TASK ITEM — Search through the entries for the word "https" and copy every line that has it.

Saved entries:
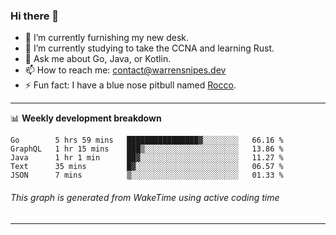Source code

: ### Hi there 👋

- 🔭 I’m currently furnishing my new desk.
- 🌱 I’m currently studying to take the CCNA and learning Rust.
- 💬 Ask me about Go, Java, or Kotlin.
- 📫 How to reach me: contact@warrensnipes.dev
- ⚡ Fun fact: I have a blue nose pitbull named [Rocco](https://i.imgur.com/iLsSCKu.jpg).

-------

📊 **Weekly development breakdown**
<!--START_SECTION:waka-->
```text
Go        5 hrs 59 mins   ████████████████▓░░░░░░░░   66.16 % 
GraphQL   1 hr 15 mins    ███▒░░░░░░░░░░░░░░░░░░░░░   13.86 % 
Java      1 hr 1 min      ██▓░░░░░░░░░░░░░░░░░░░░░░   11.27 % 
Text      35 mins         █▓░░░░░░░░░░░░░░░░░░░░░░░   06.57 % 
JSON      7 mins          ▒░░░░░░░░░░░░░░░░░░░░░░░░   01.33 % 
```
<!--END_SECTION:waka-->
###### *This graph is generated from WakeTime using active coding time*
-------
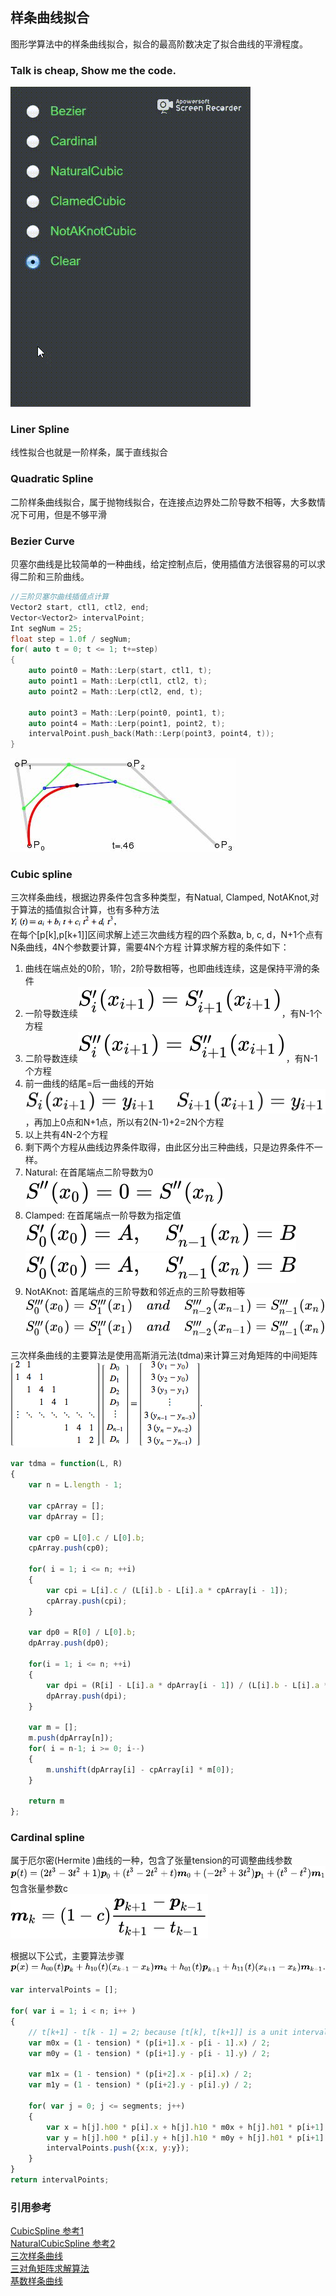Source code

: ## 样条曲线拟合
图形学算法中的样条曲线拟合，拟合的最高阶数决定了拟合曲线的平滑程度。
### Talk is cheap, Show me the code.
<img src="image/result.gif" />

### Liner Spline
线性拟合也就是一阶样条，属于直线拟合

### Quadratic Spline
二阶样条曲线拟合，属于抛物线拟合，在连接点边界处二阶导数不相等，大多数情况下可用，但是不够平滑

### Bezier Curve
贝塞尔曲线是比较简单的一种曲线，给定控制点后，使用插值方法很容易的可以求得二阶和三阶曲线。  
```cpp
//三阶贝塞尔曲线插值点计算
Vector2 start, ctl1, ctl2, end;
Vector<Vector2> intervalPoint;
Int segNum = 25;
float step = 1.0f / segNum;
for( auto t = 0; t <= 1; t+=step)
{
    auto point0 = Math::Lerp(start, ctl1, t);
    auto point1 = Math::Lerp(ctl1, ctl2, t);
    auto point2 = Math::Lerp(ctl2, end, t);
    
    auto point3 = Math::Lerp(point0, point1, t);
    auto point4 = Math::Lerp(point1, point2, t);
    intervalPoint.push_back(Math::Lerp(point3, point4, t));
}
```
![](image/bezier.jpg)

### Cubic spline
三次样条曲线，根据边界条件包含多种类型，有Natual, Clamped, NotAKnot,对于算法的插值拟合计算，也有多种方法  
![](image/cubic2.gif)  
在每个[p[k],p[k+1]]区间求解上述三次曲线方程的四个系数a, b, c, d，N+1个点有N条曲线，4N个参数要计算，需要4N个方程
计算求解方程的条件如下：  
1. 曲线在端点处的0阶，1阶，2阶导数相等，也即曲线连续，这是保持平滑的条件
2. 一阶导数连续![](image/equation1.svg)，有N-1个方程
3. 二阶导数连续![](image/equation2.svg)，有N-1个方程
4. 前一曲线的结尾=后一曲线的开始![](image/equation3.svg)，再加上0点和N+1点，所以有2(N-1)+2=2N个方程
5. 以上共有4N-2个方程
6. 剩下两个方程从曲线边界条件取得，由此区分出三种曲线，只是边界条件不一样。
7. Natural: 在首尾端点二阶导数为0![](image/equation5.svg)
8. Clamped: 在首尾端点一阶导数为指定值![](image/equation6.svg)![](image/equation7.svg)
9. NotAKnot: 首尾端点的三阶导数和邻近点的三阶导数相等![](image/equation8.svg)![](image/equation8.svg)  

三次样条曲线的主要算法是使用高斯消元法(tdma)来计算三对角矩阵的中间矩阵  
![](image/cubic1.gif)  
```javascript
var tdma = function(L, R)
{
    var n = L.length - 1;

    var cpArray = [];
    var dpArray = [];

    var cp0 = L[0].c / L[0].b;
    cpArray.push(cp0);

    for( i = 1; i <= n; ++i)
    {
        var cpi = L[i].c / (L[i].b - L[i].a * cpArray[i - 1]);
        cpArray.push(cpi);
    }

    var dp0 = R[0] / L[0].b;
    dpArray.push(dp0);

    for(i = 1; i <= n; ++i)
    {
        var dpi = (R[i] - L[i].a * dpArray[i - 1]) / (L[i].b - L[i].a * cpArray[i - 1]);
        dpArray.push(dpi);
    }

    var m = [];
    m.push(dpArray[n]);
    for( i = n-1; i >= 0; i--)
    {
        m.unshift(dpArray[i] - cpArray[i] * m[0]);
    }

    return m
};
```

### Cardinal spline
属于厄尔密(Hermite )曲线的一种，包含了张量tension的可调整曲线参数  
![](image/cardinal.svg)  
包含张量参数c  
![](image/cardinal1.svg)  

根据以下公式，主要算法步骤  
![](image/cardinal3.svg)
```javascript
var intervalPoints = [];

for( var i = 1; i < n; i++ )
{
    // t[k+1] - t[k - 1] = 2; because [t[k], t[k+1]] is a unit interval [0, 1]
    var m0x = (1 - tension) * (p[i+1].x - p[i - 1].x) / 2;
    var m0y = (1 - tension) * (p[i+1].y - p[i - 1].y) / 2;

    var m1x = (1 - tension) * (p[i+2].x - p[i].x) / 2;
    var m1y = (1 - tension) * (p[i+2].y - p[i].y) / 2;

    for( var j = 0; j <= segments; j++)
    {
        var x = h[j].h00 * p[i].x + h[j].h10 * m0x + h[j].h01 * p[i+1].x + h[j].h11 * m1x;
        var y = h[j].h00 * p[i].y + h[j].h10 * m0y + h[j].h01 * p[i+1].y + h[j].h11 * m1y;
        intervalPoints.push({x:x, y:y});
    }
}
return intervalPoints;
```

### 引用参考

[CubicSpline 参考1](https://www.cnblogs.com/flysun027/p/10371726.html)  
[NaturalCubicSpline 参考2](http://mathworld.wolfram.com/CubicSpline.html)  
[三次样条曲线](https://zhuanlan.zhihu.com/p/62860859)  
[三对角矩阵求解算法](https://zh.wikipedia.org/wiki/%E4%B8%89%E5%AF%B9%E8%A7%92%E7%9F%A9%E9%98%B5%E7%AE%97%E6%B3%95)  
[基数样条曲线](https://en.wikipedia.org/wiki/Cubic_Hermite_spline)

RESULT BELOW —
- ⚡ Fun fact: I have a blue nose pitbull named [Rocco](https://i.imgur.com/iLsSCKu.jpg).
[CubicSpline 参考1](https://www.cnblogs.com/flysun027/p/10371726.html)  
[三次样条曲线](https://zhuanlan.zhihu.com/p/62860859)  
[三对角矩阵求解算法](https://zh.wikipedia.org/wiki/%E4%B8%89%E5%AF%B9%E8%A7%92%E7%9F%A9%E9%98%B5%E7%AE%97%E6%B3%95)  
[基数样条曲线](https://en.wikipedia.org/wiki/Cubic_Hermite_spline)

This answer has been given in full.